Chaque fois qu'un artiste prend le pinceau, j'imagine qu'il se demande quoi peindre pour être pertinent, efficace et donner au monde une œuvre forte qui n'ajoute pas à la confusion du monde une image de plus. Car, vraiment, il est inutile de donner au regard des millions de spectateurs, de la décoration picturale qui n'a aucun sens, ni volonté d'être subversive, sinon de faire travailler l'esprit. C'est vrai, regardeur attentif de la production artistique mondiale, je ne comprends pas pourquoi des artistes irréfléchis nous abreuvent, d'images étalant la vacuité de leur projet, et la méconnaissance de l'histoire de l'art ; à se demander si ces techniciens de la couleur pensent, et ont de la déontologie.
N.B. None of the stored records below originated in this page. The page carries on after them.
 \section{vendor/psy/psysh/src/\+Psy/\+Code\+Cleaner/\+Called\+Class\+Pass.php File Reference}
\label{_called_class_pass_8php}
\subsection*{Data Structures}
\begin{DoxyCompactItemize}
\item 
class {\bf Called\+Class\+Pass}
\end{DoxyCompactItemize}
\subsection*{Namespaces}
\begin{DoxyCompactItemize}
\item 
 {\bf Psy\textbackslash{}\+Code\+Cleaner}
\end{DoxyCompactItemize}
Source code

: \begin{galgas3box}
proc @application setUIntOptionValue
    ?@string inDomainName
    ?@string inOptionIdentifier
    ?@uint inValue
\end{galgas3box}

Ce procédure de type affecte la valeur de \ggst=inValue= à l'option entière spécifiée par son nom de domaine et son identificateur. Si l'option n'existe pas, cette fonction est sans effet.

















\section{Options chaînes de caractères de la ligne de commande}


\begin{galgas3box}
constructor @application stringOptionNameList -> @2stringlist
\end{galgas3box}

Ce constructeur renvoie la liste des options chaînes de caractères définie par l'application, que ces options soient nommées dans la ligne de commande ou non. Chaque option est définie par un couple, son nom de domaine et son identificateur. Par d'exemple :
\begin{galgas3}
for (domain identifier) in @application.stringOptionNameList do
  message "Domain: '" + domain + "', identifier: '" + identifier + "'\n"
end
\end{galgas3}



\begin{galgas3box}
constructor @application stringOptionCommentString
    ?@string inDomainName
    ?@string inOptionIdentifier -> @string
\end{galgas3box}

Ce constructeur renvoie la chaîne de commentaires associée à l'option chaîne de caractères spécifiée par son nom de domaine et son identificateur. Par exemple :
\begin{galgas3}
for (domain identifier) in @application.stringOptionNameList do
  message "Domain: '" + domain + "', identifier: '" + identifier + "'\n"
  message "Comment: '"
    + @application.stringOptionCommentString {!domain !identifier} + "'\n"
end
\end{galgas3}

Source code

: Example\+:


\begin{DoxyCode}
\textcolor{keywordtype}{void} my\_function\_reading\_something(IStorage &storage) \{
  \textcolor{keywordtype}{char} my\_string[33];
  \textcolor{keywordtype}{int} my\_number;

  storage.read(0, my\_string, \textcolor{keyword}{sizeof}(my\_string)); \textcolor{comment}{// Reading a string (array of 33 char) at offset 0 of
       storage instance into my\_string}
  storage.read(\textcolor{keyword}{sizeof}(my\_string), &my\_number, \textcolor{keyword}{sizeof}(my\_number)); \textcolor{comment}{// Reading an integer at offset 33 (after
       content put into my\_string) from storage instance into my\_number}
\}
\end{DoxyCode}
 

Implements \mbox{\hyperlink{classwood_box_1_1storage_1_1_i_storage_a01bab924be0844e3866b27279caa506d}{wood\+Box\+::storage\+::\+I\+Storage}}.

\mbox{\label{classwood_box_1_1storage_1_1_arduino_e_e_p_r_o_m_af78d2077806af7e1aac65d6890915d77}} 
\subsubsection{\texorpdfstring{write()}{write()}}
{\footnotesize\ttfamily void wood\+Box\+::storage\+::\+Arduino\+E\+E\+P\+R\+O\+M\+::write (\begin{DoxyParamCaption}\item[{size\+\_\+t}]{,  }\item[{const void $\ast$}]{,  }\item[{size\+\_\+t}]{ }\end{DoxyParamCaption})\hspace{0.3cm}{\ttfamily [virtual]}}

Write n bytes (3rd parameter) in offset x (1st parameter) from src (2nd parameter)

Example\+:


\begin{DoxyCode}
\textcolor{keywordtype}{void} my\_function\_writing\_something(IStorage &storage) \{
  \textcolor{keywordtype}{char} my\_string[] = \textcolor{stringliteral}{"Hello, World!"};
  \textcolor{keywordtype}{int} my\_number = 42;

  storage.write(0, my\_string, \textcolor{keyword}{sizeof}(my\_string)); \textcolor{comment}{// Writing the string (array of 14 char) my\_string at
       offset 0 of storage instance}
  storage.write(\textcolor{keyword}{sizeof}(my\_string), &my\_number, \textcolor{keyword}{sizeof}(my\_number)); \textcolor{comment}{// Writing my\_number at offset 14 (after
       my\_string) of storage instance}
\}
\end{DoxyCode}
Est-ce que l'art, la création doit se borner à "produire" une œuvre esthétique ? Qui s'adapte au design, aux couleurs d'un salon, d'une chambre à coucher ? Bien évidemment que non. Je connais maints véritables collectionneurs qui n'ont pas hésité à vider les murs d'une pièce pour accrocher une œuvre, ou bien, qui ont acheter un lieu tel un écrin pour accueillir des œuvres qu'ils avaient patiemment achetées au fil des ans. Les œuvres étaient peut-être trop fortes pour les voir au réveil le matin, ou pendant un diner entre amis. Quoique un collectionneur parisien, je me rappelle, avait invité des connaissances à un festin pour montrer son dernier achat. L'œuvre était simplement accrochée au mur, et lui, étalait sa joie d'avoir pu l'acquérir. L'œuvre était puissante, et ne pouvait satisfaire une unique envie décorative, mais devait à n'en pas douter le réveiller, le questionner, ne pas le laisser tranquille, le saisir d'effroi parfois quand sa vie professionnelle réussie aurait pu le contenter.
Pour tout ça, je rejette la méta-peinture, le méta discours artistique qui s'enorgueillit de lui-même et ne s'intéresse qu'à un microcosme. Quand j'effeuille nombres d'œuvres des anciens, je les vois investis, à leur mesure d'artiste, dans la marche et les soubresauts du monde. Je les aime et les considère pour ces raisons. Parce qu'ils impliquent leur être et leur art dans la civilisation qui unit et sépare les humains. L'art est guerrier, il n'est pas le simple étalage de couleur, ou de graphite sur des supports, il bataille, il bataille.
Dans Final Trilogy part one - Riots/War, je mets les œuvres en ordre de bataille, il faudra du temps pour arriver à un ensemble cohérent. Un combat, une guerre est rarement remportée par un coup d'éclat rapide, hormis Austerlitz. Verdun fut plus long, les avancées américaines et russes jusqu'à Berlin aussi. Il me faudra donc des dizaines d'œuvres, voire plusieurs centaines pour qu'une carte d'état major se dessine et organise aux yeux des spectateurs un "spectacle" cohérent, avec une grande puissance de feu et de conscience.
Dans War - Sion (comprenant douze toiles peintes à l'huile, de 29 x 29 cm), se déploie des ciels crépusculaires fendus par des missiles. Ces images formes aussi, la polysémies des images aidant, un ballet chromatique, des réseaux neuronaux, une calligraphie poétique, mais avant tout une captation de l'histoire présente qui s'étale sur tous nos écrans : la récente guerre au Moyen-Orient.